Bang-ping Qian, Ji-chen Huang, Yong Qiu, Bin Wang, Yang Yu, Ze-zhang Zhu, Sai-hu Mao, and Jun Jiang

OBJECTIVE

To describe the incidence of complications in spinal osteotomy for thoracolumbar kyphosis caused by ankylosing spondylitis (AS) and to investigate the risk factors for these complications.

METHODS

From April 2000 to July 2017, 342 consecutive AS patients with a mean age (± SD) of 35.4 ± 9.8 years (range 17–71 years) undergoing spinal osteotomy were enrolled. Patients with complications within the 1st postoperative year were identified.

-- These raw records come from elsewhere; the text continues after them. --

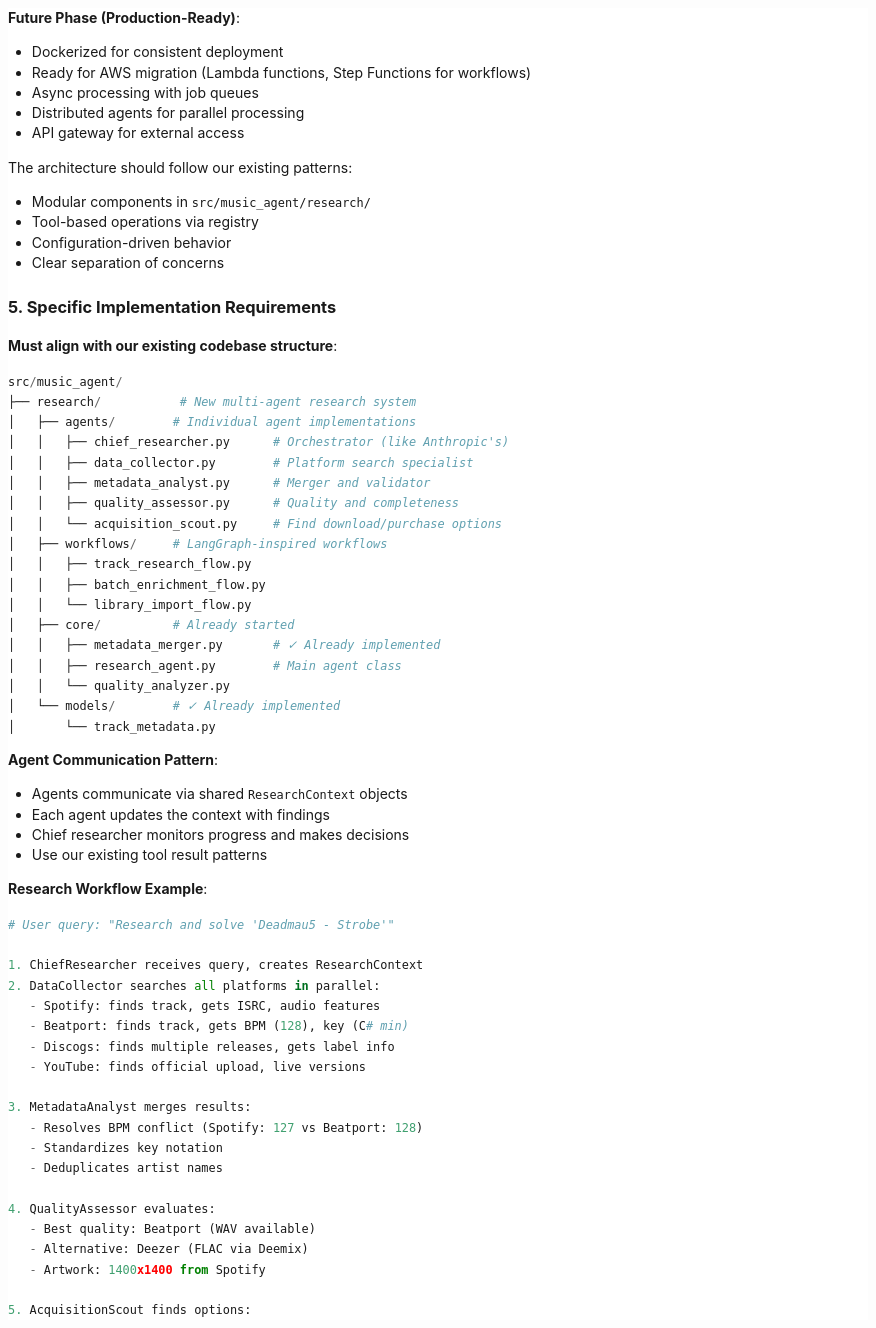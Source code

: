 **Future Phase (Production-Ready)**:
- Dockerized for consistent deployment
- Ready for AWS migration (Lambda functions, Step Functions for workflows)
- Async processing with job queues
- Distributed agents for parallel processing
- API gateway for external access

The architecture should follow our existing patterns:
- Modular components in `src/music_agent/research/`
- Tool-based operations via registry
- Configuration-driven behavior
- Clear separation of concerns

### 5. Specific Implementation Requirements

**Must align with our existing codebase structure**:

```python
src/music_agent/
├── research/           # New multi-agent research system
│   ├── agents/        # Individual agent implementations
│   │   ├── chief_researcher.py      # Orchestrator (like Anthropic's)
│   │   ├── data_collector.py        # Platform search specialist
│   │   ├── metadata_analyst.py      # Merger and validator
│   │   ├── quality_assessor.py      # Quality and completeness
│   │   └── acquisition_scout.py     # Find download/purchase options
│   ├── workflows/     # LangGraph-inspired workflows
│   │   ├── track_research_flow.py
│   │   ├── batch_enrichment_flow.py
│   │   └── library_import_flow.py
│   ├── core/          # Already started
│   │   ├── metadata_merger.py       # ✓ Already implemented
│   │   ├── research_agent.py        # Main agent class
│   │   └── quality_analyzer.py
│   └── models/        # ✓ Already implemented
│       └── track_metadata.py
```

**Agent Communication Pattern**:
- Agents communicate via shared `ResearchContext` objects
- Each agent updates the context with findings
- Chief researcher monitors progress and makes decisions
- Use our existing tool result patterns

**Research Workflow Example**:
```python
# User query: "Research and solve 'Deadmau5 - Strobe'"

1. ChiefResearcher receives query, creates ResearchContext
2. DataCollector searches all platforms in parallel:
   - Spotify: finds track, gets ISRC, audio features
   - Beatport: finds track, gets BPM (128), key (C# min)
   - Discogs: finds multiple releases, gets label info
   - YouTube: finds official upload, live versions
   
3. MetadataAnalyst merges results:
   - Resolves BPM conflict (Spotify: 127 vs Beatport: 128)
   - Standardizes key notation
   - Deduplicates artist names
   
4. QualityAssessor evaluates:
   - Best quality: Beatport (WAV available)
   - Alternative: Deezer (FLAC via Deemix)
   - Artwork: 1400x1400 from Spotify
   
5. AcquisitionScout finds options:
```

Demographic, radiological, and surgical data were compared between patients with and without complications. The complications were classified into intraoperative and postoperative complications.

RESULTS

A total of 310 consecutive pedicle subtraction osteotomy (PSO) and 37 multiple Smith-Petersen osteotomy (SPO) procedures were performed in 342 patients. Overall, 47 complications were identified in 47 patients (13.7%), including 31 intraoperative complications and 16 postoperative complications. Patients with complications were older than those without (p = 0.006). A significant difference was observed in preoperative global kyphosis (GK), lumbar lordosis (LL), sagittal vertical axis (SVA), and the correction of these radiographic parameters between patients with and without complications (p < 0.05). Two-level PSO (p = 0.022) and an increased number of instrumented vertebrae (p = 0.019) were significantly associated with an increased risk of complications.

CONCLUSIONS

The overall incidence of complications was 13.7%. Age; preoperative GK, LL, and SVA; the correction of GK, LL, and SVA; 2-level PSO; and number of instrumented vertebrae were risk factors. Therefore, the potential risk of extensive surgeries with large correction and long fusion in older AS patients with severe GK should be seriously considered in surgical decision-making.